Cridland began working in radio in 1989 and has held roles in broadcasting, digital media, and technology strategy. He worked for Virgin Radio in the United Kingdom, where he led digital initiatives including the launch of a mobile streaming application for the station and the development of podcasting projects. During his tenure, Virgin Radio's digital team received two Webby Awards in 2005.

In 2007, Cridland joined the British Broadcasting Corporation (BBC), where he worked on the corporation's digital audio services. He was involved in projects to improve the quality of the BBC's online radio streams and contributed to the redevelopment of programme websites for television and radio.

Cridland was a founding participant in the development of RadioDNS, an open standard that links broadcast radio with internet-delivered content. He has also contributed to the Podcasting 2.0 initiative, including work on the podcast location tag specification.
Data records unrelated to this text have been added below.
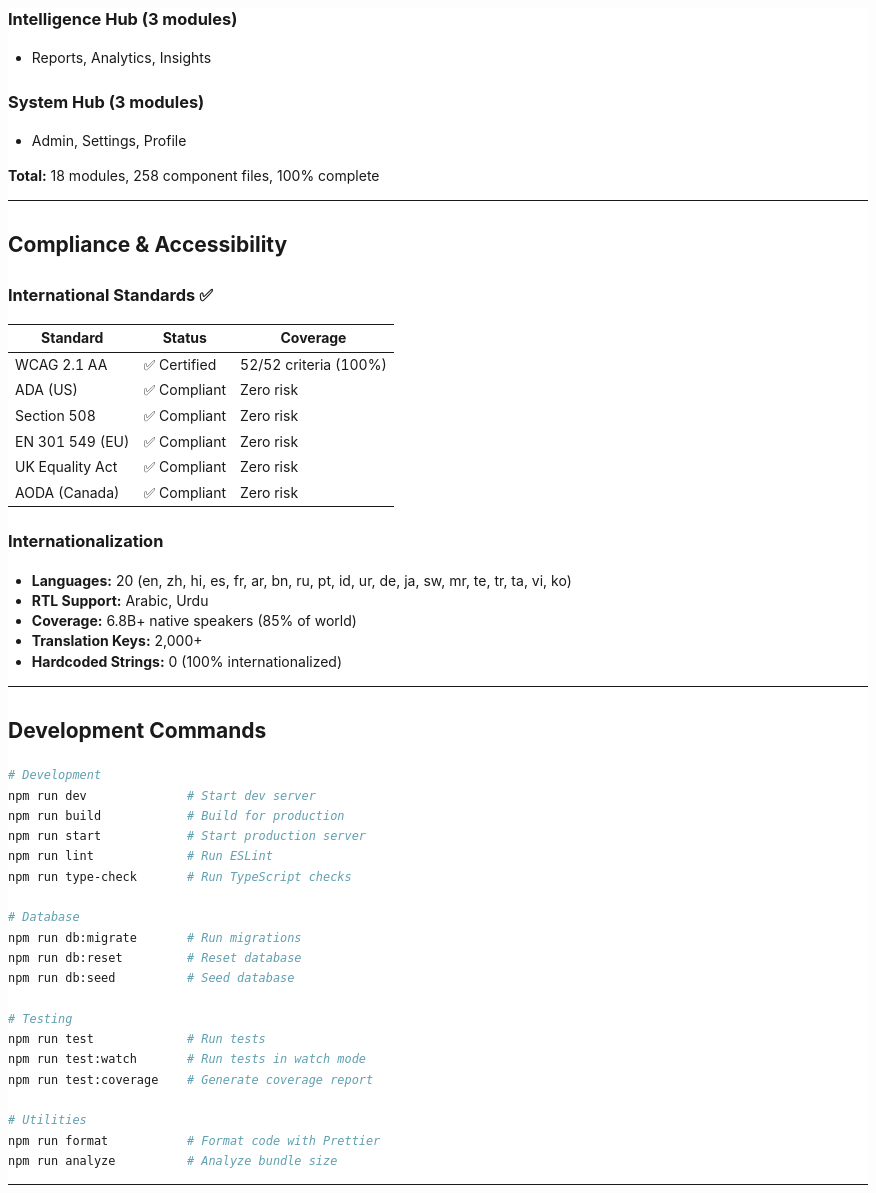### Intelligence Hub (3 modules)
- Reports, Analytics, Insights

### System Hub (3 modules)
- Admin, Settings, Profile

**Total:** 18 modules, 258 component files, 100% complete

---

## Compliance & Accessibility

### International Standards ✅

| Standard | Status | Coverage |
|----------|--------|----------|
| WCAG 2.1 AA | ✅ Certified | 52/52 criteria (100%) |
| ADA (US) | ✅ Compliant | Zero risk |
| Section 508 | ✅ Compliant | Zero risk |
| EN 301 549 (EU) | ✅ Compliant | Zero risk |
| UK Equality Act | ✅ Compliant | Zero risk |
| AODA (Canada) | ✅ Compliant | Zero risk |

### Internationalization

- **Languages:** 20 (en, zh, hi, es, fr, ar, bn, ru, pt, id, ur, de, ja, sw, mr, te, tr, ta, vi, ko)
- **RTL Support:** Arabic, Urdu
- **Coverage:** 6.8B+ native speakers (85% of world)
- **Translation Keys:** 2,000+
- **Hardcoded Strings:** 0 (100% internationalized)

---

## Development Commands

```bash
# Development
npm run dev              # Start dev server
npm run build            # Build for production
npm run start            # Start production server
npm run lint             # Run ESLint
npm run type-check       # Run TypeScript checks

# Database
npm run db:migrate       # Run migrations
npm run db:reset         # Reset database
npm run db:seed          # Seed database

# Testing
npm run test             # Run tests
npm run test:watch       # Run tests in watch mode
npm run test:coverage    # Generate coverage report

# Utilities
npm run format           # Format code with Prettier
npm run analyze          # Analyze bundle size
```

---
Following his BBC career, Cridland worked as an independent consultant and advisor for broadcasters, technology companies and media organisations in Europe, North America, Asia and Australia. His clients and advisory roles have included Pure, Frontier Silicon, talkSPORT, the Australian Broadcasting Corporation, and podcast hosting company Captivate.

In 2017, Cridland founded Podnews, a daily newsletter covering developments in the podcast industry.

== Honours and awards ==

- International Impact Award, The Podcast Academy (2025), inaugural recipient.
- Podcast Hall of Fame inductee (2026).
- Honorary Life Member, Student Radio Association.
- Associate Member, International Academy of Digital Arts and Sciences.
- Two Webby Awards (2005) as part of Virgin Radio's digital team.